Bis dato bleibt der TT 3.2 V6 das Topmodell und ist mit dem obligatorischen quattro-Antrieb ausgestattet, der die Motorleistung souverän und geradezu lässig auf die Straße bringt. Den Spurt 0 auf 100 km/h schafft der dynamische Bayer in 5,9 Sekunden. Noch etwas schneller und entspannter geht es mit dem optionalen DSG-Getriebe, bei Audi S-Tronic genannt. Dann eilt die 100er-Marke bereits in 5,7 Sekunden vorbei.

Guter Verbrauch

Noch eindrucksvoller sind die Einsparungen beim Verbrauch. Hier stehen mit S-Tronic 9,4 statt 10,3 Liter SuperPlus auf 100 Kilometer zu Buche. Diese Werte zeigen, dass der Sechszylinder im Gegensatz zum kaum trägeren TT 2.0 TFSI mit seinen 200 PS nicht mit der modernsten Motorentechnik unterwegs ist. Der Zweiliter-Direkteinspritzer mit Turboaufladung verbraucht nur 7,7 Liter, schafft 240 km/h und einen Spurt in 6,6 Sekunden. Doch leider ist der kleine Vierzylinder zum Marktstart nach den Sommerferien nicht mit Allradantrieb zu bekommen.

Das Cockpit im TT Foto: Werk

Der soll später ebenso folgen wie ein Regen- und Lichtsensor oder das obligatorische Bildschirmnavigationssystem. Bis zur ersten Modellpflege muss man sich dagegen wohl gedulden, bis man einen externen Öffnungsmechanismus für die Heckklappe bekommt. Sie lässt sich sonst nur per Schlüssel oder von innen öffnen. Dabei macht das Gepäckabteil ansonsten einen überaus ordentlichen Eindruck. 290 Liter im Normalzustand sind weit weniger aussagekräftig als die 700 Liter, die zur Verfügung stehen, wenn man die teilbare Rückbank umklappt oder mit Taschen bepackt. Schließlich können auf den zwei Einzelsitzen sowieso nur Kleinkinder Platz nehmen.
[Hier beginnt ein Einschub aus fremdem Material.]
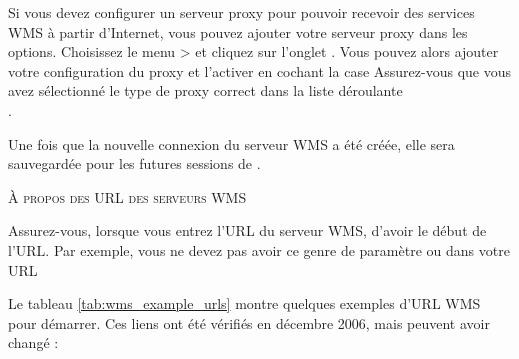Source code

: Si vous devez configurer un serveur proxy pour pouvoir recevoir des services
WMS à partir d'Internet, vous pouvez ajouter votre serveur proxy dans les
options. Choisissez le menu  >
 et cliquez sur l'onglet
. Vous pouvez alors ajouter votre configuration du proxy et
l'activer en cochant la case 
Assurez-vous que vous avez sélectionné le type de proxy correct dans la liste 
déroulante\\ .

Une fois que la nouvelle connexion du serveur WMS a été créée, elle sera
sauvegardée pour les futures sessions de \qg.

\begin{Tip}[ht]\caption{\textsc{À propos des URL des serveurs WMS}}
Assurez-vous, lorsque vous entrez l'URL du serveur WMS, d'avoir le
début de l'URL. Par exemple, vous ne devez pas avoir ce genre de paramètre 
 ou 
dans votre URL
\end{Tip}

Le tableau \ref{tab:wms_example_urls} montre quelques exemples d'URL WMS
pour démarrer. Ces liens ont été vérifiés en décembre 2006, mais peuvent
avoir changé :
Die Sitze im TT bieten guten Seitenhalt Foto: Werk

Mit dem neuen TT ist Audi nicht ein derart großer Wurf wie 1998 gelungen. Doch eine derartige Stilikone gibt es eben nicht alle Jahre wieder. «Wir konnten mit dem ersten Audi TT komplett neue Kundengruppen erschließen», so Ulrich Hackenberg, Leiter Audi-Fahrzeugentwicklung, «wir hoffen, dass uns dies auch bei der zweiten Generation gelingt.» Nichts ganz unwichtig ist dabei auch der Preis. Der Audi TT 2.0 TFSI beginnt bei 31.900 Euro, das Topmodell TT 3.2 quattro kostet mit S-Tronic satte 10.100 Euro mehr. Bleibt abzuwarten, wann der 2.0 TFSI mit Vierradantrieb kommt. Er könnte dieser große Wurf sein.